The antimicrobial agent may comprise phenol, o-phenylphenol,
chloroxylenol, hexachlorophene, thymol, amylmetacresol, or a
mixture of two or more thereof. The antimicrobial agent may
comprise benzalkonuim chloride, cetyltrimethyl ammonium bromide,
cetylpyridinium chloride, benzethonium chloride, boric acid,
Brilliant green, chlorhexidine gluconate, tincture of iodine,
providone-iodine, mercurochrome, manuka honey, octenidine
dihydrochloride, polyhexamethylene biguamide, balsam of Peru, or a
mixture of two or more thereof. Many of these antimicrobial agents
may not be effective in the killing of spores on their own, but
when combined with hydrogen peroxide at the concentration levels
indicated above many of these antimicrobial agents are useful for
killing spores.
[0035] The aqueous composition (or second aqueous composition when
using a two-step process) may further comprise acetic acid,
sulfuric acid, or a mixture thereof. The concentration of acetic
acid may range up to about 60% by weight, or from about 0.001 to
about 60% by weight, or from about 0.001 to about 30% by weight, or
from about 0.001 to about 10% by weight, or from about 0.001 to
about 5% by weight, or from about 0.001 to about 2% by weight. The
concentration of sulfuric acid may range up to 3% by weight, or
from about 0.001 to about 2% by weight. The concentration of each
of these may be in the range up to about 1% by weight, or from
about 0.001 to about 1% by weight, or from about 0.001 to about
0.5% by weight, or from about 0.001 to about 0.3% by weight.

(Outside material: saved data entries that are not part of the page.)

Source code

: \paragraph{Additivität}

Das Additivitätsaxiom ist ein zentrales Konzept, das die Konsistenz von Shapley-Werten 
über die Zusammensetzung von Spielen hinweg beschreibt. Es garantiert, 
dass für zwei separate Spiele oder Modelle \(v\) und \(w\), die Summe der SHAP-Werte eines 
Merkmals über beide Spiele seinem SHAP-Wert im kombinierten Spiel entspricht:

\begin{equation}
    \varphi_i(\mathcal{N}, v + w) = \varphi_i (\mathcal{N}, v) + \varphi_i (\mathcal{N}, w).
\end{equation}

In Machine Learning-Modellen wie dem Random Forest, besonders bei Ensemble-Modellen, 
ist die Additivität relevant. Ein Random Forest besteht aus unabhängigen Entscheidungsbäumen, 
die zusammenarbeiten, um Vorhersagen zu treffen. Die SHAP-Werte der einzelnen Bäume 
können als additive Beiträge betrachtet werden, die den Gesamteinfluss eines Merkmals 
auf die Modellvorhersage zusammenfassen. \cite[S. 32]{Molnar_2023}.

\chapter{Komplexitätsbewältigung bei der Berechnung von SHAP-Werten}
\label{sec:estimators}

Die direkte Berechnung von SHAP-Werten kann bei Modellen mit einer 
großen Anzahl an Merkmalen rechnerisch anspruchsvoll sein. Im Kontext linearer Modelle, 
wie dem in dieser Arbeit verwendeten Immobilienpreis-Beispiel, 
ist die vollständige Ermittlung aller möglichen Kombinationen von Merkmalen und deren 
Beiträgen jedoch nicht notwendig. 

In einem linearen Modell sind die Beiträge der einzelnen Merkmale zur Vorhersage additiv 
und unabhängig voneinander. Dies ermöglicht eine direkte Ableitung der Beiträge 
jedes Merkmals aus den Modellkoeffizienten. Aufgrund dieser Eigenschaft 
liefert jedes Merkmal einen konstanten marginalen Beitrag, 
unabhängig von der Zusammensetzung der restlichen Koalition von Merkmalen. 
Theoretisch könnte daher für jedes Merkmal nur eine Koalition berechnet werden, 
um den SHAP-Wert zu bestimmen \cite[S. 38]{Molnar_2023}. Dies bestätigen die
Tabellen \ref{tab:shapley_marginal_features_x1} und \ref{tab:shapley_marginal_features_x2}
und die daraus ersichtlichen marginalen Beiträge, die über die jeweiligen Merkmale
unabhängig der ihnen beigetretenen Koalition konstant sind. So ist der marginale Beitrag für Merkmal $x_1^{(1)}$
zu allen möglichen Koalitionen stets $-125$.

[0036] The aqueous composition (or second aqueous composition when
using a two-step process) may further comprise one or more
surfactants to provide the aqueous composition with surface active
properties, one or more buffers to provide buffering capability (pH
modulation), one or more corrosion inhibitors to provide corrosion
inhibiting properties, and/or one or more chelators to provide
chelation capacity (water softening).
[0037] The surfactant may comprise any compound that lowers surface
tension or provides greater wettability. The surfactant may
comprise one or more detergent, wetting agents, emulsifiers,
foaming agents and/or dispersants. The surfactant may comprise one
or more organic compounds that contain both hydrophobic groups and
hydrophilic groups. The surfactant may comprise both a water
insoluble component and a water soluble component. The surfactant
may comprise one or more anionic, cationic, zwitterionic and/or
nonionic compounds. The surfactant may comprise one or more
alkanolamines, alkylarylsulfonates, amine oxides,
poly(oxyalkylene)s, block copolymers comprising alkylene oxide
repeat units, carboxylated alcohol ethoxylates, ethoxylated
alcohols, alkyl phenols, ethoxylated alkyl phenols, ethoxylated
amines, ethoxylated amides, oxiranes, ethoxylated fatty acids,
ethoxylated fatty esters, ethoxylated oils, fatty esters, fatty
acid amides, glycerol esters, glycol esters, sorbitan, sorbitan
esters, imidazolines, lecithin, lignin, glycerides (e.g., mono-,
di- and/or triglyceride), olefin sulfonates, phosphate esters,
ethoxylated and/or propoxylated fatty acids and/or alcohols,
sucrose esters, sulfates and/or alcohols and/or ethoxylated
alcohols of fatty esters, sulfonates of dodecyl and/or tridecyl
benzenes, sulfosuccinates, dodecyl and/or tridecyl benzene sulfonic
acids, mixtures of two or more thereof, and the like. The
surfactant may comprise ethanolamine, triethanolamine,
octyldimethylamine oxide, nonylphenoxy poly(ethyleneoxy)ethanol,
polyalkylene glycol, or a mixture of two or more thereof.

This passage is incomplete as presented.